Vou resumir pra vocês: O estudo mostrou que não faz diferença. Quem comeu 2 porções de frutas e vegetais e quem comeu 7 porções teve praticamente o mesmo resultado (não alterou a resistência à insulina) – desde que o peso corporal seja mantido.
Isso mostra que o problema parece não estar na quantidade de frutas e vegetais que a pessoa consome.
Não é mistério pra ninguém que o grande problema relacionado à resistência à insulina, obesidade e diabetes tipo 2 é o alto consumo de produtos industrializados, carregados de açúcares, grãos refinados, farinhas processadas. E não o consumo de vegetais.
Sobre as frutas, vale registrar que estas devem ser consumidas com moderação por quem tem resistência à insulina, mesmo quando se está fazendo uma alimentação com COMIDA DE VERDADE. Eu já falei sobre isso neste post, mas a vale a pena repetir essa parte:
“O Dr. Souto fala também, que ‘ninguém engorda porque come muito sushi ou fruta. A pessoa engorda porque comeu muito pão, muita massa, muito macarrão, muito fast-food. Uma vez que a pessoa tenha engordado e esteja num estado de doença, a restrição de carboidrato para trazer de volta essa pessoa para a saúde, tem que ser muito mais severa. (...) Aí até as frutas mais doces saem fora. A pessoa não engordou por causa da fruta, mas agora que ela quer perder peso, uma restrição de carboidratos mais severa pode ser necessária.’ (Podcast nr. 1: http://emagrecerdevez.com/episodio-001-afinal-o-que-engorda-e-o-que-emagrece-de-verdade/).”
Mas vegetais variados e coloridos devem ser consumidos. Eles são a base de uma dieta Primal:
“Seguir uma alimentação Primal [que inclui o consumo de muitos vegetais e o consumo moderado de frutas, preferencialmente de baixo índice glicêmico] costuma melhorar a sensibilidade à insulina, tanto de forma direta como indireta. Ela melhora diretamente porque você perde peso, você reduz sua ingestão de alimentos inflamatórios, você diminui a inflamação sistêmica (...) e você come uma grande variedade de plantas, animais e ervas com efeitos anti-inflamatórios e/ou que sensibilizam à insulina. Ela melhora indiretamente porque você está removendo o que exacerba a condição - grandes quantidades de carboidratos - evitando assim os efeitos negativos.”
Nós precisamos de uma boa quantidade de vegetais todos os dias para que nosso corpo possa funcionar corretamente (veja o que Mark Sisson diz sobre os vegetais - http://www.marksdailyapple.com/why-you-should-eat-brightly-colored-fruits-and-vegetables/ e assista o vídeo de Terry Wahls a respeito também: https://www.youtube.com/watch?v=KLjgBLwH3Wc)

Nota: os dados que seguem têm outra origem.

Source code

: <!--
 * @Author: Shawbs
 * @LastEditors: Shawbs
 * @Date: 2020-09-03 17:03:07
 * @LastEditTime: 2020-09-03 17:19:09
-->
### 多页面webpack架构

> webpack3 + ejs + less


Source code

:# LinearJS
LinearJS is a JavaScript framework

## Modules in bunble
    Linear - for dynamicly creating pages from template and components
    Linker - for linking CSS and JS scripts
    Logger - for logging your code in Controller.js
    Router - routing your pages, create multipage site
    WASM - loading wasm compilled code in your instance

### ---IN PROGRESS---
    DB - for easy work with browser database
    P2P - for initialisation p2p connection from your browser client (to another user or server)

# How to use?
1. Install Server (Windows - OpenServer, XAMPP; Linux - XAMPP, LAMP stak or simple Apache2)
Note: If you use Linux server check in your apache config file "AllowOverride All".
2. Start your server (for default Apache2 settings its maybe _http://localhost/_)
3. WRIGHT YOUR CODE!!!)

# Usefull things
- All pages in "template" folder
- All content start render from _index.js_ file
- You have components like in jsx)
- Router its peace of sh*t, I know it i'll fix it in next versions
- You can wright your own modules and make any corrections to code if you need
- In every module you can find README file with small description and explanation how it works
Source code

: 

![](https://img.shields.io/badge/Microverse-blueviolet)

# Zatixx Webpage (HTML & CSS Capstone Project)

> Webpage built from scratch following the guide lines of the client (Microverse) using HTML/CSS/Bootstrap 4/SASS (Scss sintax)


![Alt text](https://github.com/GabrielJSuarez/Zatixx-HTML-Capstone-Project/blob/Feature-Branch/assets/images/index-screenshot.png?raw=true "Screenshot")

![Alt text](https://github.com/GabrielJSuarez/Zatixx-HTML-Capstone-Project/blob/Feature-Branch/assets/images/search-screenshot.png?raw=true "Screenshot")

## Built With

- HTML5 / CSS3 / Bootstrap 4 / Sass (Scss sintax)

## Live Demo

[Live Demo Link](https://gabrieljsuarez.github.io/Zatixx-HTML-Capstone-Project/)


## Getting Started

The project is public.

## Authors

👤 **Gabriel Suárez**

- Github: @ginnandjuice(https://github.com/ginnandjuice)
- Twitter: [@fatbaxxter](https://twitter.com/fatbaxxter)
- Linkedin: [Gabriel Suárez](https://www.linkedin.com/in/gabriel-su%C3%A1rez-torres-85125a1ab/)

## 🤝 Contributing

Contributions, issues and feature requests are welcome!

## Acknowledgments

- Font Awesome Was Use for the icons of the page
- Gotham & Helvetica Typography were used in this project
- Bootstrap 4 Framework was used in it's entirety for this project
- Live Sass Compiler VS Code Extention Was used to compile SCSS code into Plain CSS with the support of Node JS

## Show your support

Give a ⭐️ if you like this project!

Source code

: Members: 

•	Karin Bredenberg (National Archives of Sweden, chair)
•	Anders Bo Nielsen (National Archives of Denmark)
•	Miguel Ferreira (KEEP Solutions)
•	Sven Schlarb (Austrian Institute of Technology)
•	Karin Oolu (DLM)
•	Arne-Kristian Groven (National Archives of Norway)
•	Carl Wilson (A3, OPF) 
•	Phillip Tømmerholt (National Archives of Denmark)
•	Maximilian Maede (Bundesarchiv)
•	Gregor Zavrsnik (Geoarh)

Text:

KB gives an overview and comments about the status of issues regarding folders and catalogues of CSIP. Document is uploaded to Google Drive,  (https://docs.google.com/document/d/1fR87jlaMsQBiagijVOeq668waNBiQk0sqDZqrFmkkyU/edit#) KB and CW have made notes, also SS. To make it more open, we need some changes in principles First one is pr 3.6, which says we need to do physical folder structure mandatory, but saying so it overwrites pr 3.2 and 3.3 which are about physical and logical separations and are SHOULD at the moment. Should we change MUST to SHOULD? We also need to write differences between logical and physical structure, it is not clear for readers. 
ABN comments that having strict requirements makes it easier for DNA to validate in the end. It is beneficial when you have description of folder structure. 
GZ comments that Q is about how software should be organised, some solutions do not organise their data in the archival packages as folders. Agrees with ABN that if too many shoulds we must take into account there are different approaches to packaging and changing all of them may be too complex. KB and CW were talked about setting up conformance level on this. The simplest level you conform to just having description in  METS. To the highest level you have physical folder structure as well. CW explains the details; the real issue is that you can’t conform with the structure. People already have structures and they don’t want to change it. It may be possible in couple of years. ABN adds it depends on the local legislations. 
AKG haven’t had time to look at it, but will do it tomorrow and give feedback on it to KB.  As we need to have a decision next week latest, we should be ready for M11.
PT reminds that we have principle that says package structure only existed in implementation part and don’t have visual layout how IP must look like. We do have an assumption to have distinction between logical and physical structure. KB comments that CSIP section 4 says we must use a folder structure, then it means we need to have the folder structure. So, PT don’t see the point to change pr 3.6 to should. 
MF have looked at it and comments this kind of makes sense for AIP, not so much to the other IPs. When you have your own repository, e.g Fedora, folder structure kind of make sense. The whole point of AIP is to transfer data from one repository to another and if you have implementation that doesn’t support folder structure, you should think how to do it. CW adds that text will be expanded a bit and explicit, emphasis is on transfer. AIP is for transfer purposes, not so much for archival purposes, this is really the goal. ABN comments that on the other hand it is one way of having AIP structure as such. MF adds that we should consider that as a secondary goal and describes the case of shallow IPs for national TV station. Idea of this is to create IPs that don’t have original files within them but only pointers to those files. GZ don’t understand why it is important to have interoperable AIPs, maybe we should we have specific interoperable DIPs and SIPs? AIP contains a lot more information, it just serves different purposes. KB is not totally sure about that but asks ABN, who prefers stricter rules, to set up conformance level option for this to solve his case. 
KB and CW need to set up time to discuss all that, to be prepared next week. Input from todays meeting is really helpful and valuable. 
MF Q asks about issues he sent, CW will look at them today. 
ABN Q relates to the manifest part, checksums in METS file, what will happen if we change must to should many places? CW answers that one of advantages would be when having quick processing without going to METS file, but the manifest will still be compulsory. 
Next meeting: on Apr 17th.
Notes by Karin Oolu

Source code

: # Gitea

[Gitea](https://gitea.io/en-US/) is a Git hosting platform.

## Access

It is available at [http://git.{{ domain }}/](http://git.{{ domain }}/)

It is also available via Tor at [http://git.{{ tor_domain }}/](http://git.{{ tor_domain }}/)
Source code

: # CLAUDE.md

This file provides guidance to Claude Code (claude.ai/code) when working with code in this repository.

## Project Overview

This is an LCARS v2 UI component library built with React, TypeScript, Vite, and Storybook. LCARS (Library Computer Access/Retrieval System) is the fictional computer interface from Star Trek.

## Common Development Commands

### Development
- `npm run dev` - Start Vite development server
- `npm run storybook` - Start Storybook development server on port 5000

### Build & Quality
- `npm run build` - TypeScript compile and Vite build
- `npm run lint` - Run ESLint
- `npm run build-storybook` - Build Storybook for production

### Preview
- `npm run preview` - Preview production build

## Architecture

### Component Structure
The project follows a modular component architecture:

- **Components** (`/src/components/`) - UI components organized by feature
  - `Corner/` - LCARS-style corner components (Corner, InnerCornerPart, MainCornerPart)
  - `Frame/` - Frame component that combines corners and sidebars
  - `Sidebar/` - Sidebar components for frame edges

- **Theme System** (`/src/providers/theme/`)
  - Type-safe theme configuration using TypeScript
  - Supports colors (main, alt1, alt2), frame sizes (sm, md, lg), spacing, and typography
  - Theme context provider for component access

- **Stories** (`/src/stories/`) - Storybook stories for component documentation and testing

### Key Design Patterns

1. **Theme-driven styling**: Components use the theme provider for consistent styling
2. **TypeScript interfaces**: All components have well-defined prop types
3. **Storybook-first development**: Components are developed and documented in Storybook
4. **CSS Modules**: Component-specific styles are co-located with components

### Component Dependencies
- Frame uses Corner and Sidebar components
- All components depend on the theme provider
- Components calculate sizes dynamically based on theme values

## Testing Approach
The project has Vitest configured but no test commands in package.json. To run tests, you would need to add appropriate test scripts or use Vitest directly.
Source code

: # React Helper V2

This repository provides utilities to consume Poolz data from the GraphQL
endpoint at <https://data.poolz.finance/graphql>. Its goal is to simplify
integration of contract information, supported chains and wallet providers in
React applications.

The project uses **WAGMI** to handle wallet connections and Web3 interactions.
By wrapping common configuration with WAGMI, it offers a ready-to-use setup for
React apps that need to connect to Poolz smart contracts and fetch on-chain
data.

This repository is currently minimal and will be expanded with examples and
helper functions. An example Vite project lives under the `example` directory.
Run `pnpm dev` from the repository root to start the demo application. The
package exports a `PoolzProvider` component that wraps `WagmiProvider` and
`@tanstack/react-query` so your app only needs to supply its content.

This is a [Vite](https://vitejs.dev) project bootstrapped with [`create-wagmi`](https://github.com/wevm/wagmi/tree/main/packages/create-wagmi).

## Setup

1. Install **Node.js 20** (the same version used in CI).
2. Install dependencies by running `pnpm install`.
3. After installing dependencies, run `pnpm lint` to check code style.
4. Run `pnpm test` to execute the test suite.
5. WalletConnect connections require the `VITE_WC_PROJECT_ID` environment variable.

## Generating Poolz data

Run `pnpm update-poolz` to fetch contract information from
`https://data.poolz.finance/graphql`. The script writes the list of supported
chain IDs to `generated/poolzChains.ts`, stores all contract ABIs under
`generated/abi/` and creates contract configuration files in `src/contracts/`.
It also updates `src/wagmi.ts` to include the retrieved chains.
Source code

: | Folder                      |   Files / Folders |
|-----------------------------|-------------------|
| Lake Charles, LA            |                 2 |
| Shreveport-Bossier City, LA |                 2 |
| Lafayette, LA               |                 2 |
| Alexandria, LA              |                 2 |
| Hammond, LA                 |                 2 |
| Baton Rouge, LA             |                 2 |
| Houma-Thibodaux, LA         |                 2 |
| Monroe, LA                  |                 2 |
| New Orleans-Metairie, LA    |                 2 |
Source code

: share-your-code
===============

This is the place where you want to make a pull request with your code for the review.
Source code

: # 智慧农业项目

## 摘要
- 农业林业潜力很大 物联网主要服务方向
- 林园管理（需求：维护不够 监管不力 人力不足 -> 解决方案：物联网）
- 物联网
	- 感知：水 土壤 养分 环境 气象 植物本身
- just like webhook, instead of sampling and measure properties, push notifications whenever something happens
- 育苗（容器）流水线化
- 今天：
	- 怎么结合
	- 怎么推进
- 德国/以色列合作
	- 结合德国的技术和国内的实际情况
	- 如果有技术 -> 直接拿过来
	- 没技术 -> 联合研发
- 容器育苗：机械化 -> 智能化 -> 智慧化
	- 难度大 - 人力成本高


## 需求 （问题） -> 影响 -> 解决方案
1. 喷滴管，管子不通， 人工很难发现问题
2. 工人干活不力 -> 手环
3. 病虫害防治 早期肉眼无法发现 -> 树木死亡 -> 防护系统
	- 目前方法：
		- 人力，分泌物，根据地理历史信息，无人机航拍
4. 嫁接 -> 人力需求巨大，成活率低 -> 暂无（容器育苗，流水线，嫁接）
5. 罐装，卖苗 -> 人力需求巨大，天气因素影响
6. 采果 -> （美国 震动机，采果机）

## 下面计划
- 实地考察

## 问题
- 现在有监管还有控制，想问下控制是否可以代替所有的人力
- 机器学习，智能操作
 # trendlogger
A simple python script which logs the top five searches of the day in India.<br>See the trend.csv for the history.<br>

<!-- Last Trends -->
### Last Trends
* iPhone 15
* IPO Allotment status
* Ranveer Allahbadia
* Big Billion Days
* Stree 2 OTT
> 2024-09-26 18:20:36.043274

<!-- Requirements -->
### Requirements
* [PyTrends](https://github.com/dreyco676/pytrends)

Vale a pena também ler esse post incrível do dr. Souto, que fala sobre os vegetais de baixo amido: http://www.lowcarb-paleo.com.br/2015/10/os-vegetais-de-baixo-amido-low-carb-nao.html
Você tem medo de comer vegetais por causa da quantidade de carboidratos contida neles? Quanto de vegetais você come todos os dias? 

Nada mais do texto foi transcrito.